● Work to be completed
Return exactly the span of lines in the following data that opens with the line containing "- **Innovation 4,000,000,001-4,500,000,000**: Quantum" and closes with the line containing "- **Innovation 7,500,000,001-8,000,000,000**: IoT". Include nothing else.

Records from a dataset
<<<<

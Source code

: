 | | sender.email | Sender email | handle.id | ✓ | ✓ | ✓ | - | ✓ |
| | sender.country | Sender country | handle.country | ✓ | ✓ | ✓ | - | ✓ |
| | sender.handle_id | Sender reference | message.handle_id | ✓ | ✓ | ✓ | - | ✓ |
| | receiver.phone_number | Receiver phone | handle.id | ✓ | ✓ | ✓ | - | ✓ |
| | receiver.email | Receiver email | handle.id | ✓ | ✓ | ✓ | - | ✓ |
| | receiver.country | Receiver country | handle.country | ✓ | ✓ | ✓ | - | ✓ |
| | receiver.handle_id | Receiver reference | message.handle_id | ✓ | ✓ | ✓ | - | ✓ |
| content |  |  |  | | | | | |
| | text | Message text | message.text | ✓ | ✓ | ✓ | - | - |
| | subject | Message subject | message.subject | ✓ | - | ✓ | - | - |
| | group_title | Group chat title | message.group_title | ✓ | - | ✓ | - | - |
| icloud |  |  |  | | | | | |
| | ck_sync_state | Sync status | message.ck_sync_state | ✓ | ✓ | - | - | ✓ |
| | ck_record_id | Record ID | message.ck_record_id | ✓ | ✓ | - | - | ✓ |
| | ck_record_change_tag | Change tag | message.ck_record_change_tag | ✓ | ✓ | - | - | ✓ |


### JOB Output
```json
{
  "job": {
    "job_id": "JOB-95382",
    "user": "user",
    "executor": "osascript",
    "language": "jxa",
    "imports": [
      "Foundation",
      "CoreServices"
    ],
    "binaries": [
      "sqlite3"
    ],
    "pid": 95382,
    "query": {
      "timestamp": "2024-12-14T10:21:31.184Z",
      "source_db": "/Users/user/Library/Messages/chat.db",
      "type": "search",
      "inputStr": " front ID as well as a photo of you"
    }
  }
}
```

>>>>
<<<<

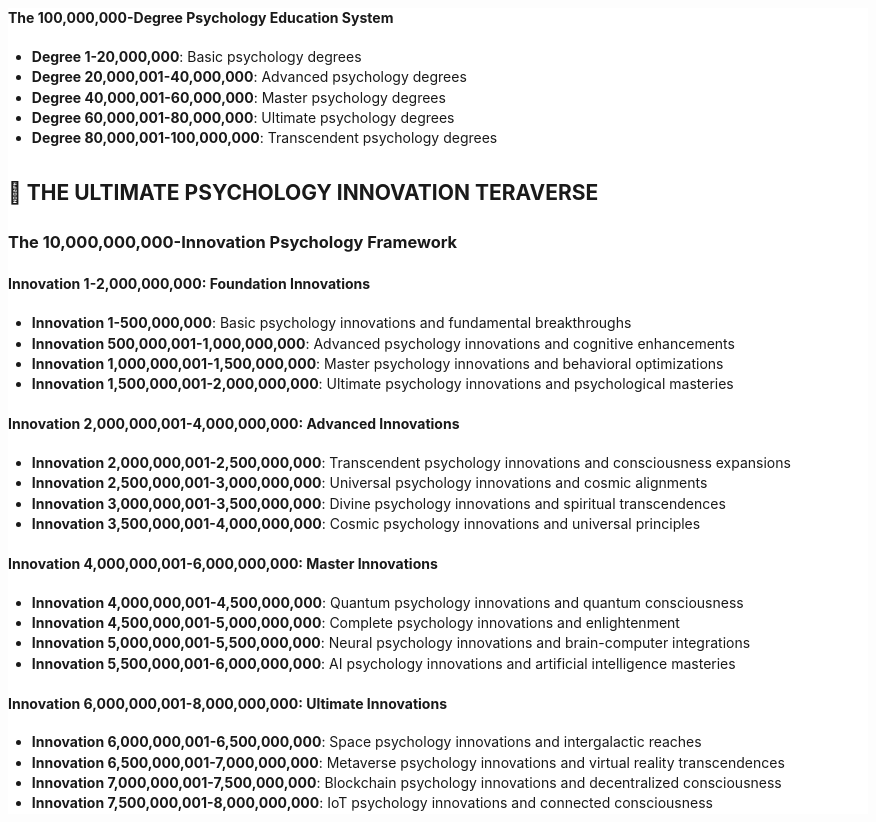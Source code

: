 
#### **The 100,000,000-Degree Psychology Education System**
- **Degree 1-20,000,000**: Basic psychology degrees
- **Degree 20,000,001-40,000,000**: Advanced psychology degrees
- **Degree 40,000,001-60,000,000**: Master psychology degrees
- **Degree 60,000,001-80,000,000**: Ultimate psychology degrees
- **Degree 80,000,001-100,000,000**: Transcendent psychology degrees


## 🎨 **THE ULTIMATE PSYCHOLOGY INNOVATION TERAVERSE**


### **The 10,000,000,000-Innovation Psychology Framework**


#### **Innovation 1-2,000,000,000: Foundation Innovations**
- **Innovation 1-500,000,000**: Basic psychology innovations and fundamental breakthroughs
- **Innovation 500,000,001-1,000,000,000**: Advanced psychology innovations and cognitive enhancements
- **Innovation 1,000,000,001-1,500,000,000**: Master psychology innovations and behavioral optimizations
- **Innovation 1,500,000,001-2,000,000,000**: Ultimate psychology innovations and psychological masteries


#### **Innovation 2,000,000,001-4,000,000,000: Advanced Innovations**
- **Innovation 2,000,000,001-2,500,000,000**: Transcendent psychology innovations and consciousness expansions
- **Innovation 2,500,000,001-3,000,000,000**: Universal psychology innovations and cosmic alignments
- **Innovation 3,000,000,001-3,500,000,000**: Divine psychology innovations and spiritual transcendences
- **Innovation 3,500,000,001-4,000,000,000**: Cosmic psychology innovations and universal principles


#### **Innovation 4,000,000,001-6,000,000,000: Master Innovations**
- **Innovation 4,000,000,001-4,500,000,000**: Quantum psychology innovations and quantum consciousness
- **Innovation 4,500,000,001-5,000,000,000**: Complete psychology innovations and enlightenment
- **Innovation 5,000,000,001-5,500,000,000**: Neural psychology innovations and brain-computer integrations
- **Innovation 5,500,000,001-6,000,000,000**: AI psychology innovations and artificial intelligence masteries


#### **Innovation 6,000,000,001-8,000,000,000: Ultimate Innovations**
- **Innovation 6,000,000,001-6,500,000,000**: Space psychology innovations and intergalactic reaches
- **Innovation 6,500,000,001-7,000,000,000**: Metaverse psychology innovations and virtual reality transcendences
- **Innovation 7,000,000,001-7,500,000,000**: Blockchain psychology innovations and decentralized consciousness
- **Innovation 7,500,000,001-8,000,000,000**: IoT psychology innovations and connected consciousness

>>>>
<<<<

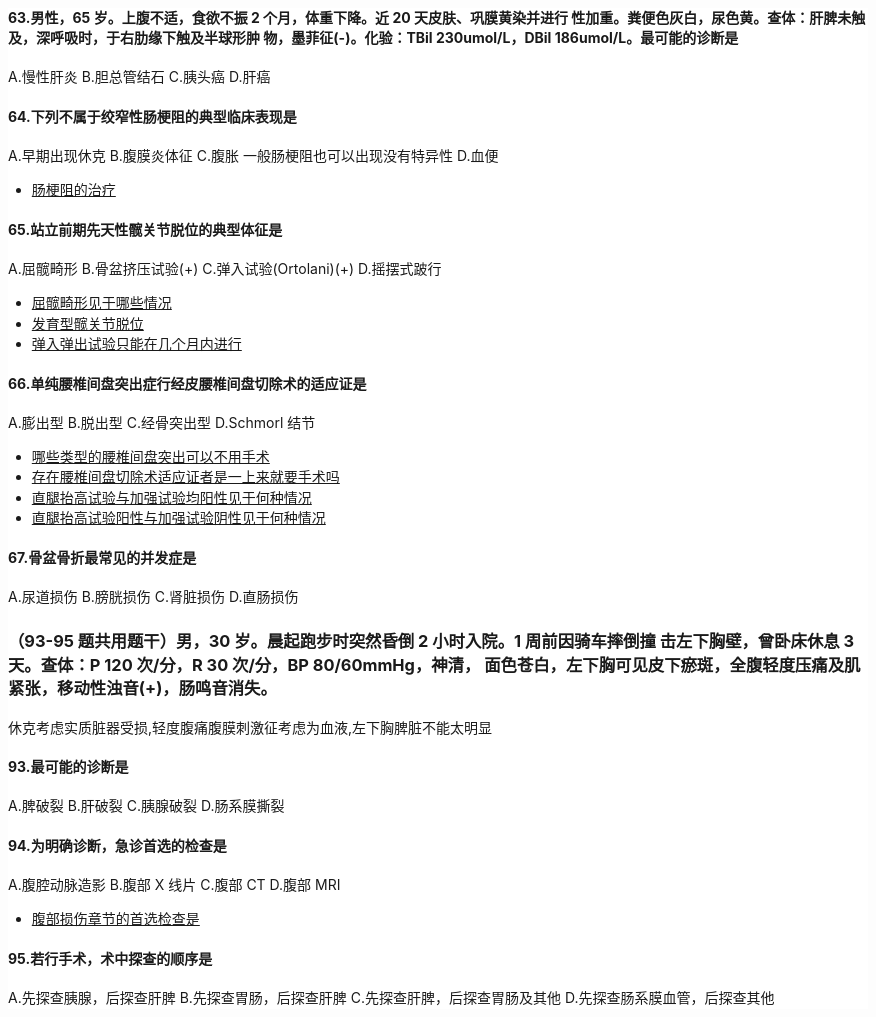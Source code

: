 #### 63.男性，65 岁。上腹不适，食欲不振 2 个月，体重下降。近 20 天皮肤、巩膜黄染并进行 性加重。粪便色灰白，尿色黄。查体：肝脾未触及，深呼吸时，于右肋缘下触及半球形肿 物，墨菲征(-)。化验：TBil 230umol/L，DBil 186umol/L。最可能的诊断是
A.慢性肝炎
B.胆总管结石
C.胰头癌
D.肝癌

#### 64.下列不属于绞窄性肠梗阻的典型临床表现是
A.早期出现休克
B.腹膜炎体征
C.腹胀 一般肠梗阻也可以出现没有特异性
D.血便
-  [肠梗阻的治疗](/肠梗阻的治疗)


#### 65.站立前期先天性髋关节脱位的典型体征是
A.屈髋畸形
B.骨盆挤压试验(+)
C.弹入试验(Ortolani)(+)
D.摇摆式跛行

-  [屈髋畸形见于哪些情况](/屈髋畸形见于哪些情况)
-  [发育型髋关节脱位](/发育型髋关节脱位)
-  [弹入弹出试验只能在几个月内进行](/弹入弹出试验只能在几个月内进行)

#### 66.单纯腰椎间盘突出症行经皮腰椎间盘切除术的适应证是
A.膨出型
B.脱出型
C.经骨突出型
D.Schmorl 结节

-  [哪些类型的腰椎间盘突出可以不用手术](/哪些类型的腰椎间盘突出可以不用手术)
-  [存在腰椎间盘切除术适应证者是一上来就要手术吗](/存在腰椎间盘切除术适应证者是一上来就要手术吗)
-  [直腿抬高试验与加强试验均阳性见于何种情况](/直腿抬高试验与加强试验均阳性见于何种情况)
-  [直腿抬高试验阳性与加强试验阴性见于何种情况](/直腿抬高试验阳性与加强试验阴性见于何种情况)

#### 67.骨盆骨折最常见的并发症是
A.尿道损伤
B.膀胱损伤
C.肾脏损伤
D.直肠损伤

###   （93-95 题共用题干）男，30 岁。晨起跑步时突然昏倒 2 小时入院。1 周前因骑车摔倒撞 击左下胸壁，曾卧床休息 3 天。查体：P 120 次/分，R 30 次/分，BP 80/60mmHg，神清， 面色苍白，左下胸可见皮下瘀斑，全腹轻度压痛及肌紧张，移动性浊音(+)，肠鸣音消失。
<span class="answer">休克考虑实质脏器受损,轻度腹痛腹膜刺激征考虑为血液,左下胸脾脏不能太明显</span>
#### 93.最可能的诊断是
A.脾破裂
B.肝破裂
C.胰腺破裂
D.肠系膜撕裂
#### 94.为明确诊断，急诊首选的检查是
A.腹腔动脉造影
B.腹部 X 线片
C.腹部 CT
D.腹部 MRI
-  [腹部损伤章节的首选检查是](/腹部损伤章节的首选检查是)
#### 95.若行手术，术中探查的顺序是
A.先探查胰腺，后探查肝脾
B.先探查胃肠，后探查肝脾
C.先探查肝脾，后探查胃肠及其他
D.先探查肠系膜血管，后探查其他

>>>>

● Completed task
- **Innovation 4,000,000,001-4,500,000,000**: Quantum psychology innovations and quantum consciousness
- **Innovation 4,500,000,001-5,000,000,000**: Complete psychology innovations and enlightenment
- **Innovation 5,000,000,001-5,500,000,000**: Neural psychology innovations and brain-computer integrations
- **Innovation 5,500,000,001-6,000,000,000**: AI psychology innovations and artificial intelligence masteries


#### **Innovation 6,000,000,001-8,000,000,000: Ultimate Innovations**
- **Innovation 6,000,000,001-6,500,000,000**: Space psychology innovations and intergalactic reaches
- **Innovation 6,500,000,001-7,000,000,000**: Metaverse psychology innovations and virtual reality transcendences
- **Innovation 7,000,000,001-7,500,000,000**: Blockchain psychology innovations and decentralized consciousness
- **Innovation 7,500,000,001-8,000,000,000**: IoT psychology innovations and connected consciousness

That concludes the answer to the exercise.